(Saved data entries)

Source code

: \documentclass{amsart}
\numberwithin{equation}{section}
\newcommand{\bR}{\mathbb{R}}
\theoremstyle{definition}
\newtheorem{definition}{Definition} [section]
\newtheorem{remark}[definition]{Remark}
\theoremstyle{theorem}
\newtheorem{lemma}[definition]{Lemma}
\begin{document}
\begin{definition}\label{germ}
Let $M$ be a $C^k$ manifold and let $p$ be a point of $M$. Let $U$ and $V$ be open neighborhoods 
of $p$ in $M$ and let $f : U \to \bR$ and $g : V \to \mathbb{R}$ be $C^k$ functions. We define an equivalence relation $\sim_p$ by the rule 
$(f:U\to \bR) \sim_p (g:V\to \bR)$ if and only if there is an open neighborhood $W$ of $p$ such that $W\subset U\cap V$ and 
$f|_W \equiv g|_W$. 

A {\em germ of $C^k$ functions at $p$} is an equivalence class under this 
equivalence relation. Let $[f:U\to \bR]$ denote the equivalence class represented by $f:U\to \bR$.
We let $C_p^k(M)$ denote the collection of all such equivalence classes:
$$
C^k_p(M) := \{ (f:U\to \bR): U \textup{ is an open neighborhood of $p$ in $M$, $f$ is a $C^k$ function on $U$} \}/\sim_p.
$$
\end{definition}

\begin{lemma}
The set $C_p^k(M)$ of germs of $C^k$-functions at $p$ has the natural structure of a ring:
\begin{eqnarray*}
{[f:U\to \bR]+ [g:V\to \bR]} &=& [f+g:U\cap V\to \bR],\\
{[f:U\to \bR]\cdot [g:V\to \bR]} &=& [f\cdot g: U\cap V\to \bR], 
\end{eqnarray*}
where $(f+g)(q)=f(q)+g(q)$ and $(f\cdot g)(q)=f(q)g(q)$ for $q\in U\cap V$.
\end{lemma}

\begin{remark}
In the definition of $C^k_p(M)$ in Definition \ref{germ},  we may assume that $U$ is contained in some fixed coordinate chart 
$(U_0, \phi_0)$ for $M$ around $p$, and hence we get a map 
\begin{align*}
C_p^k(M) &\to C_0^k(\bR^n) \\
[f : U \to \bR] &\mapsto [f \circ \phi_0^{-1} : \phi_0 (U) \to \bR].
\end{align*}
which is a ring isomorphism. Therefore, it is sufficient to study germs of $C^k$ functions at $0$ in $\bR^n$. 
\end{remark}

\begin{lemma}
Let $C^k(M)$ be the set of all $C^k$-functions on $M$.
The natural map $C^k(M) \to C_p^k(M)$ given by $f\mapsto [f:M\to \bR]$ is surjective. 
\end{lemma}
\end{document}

Exercise details:
From the entries above, copy out every line where the string "that" appears.

Finished task:
$(f:U\to \bR) \sim_p (g:V\to \bR)$ if and only if there is an open neighborhood $W$ of $p$ such that $W\subset U\cap V$ and 
In the definition of $C^k_p(M)$ in Definition \ref{germ},  we may assume that $U$ is contained in some fixed coordinate chart 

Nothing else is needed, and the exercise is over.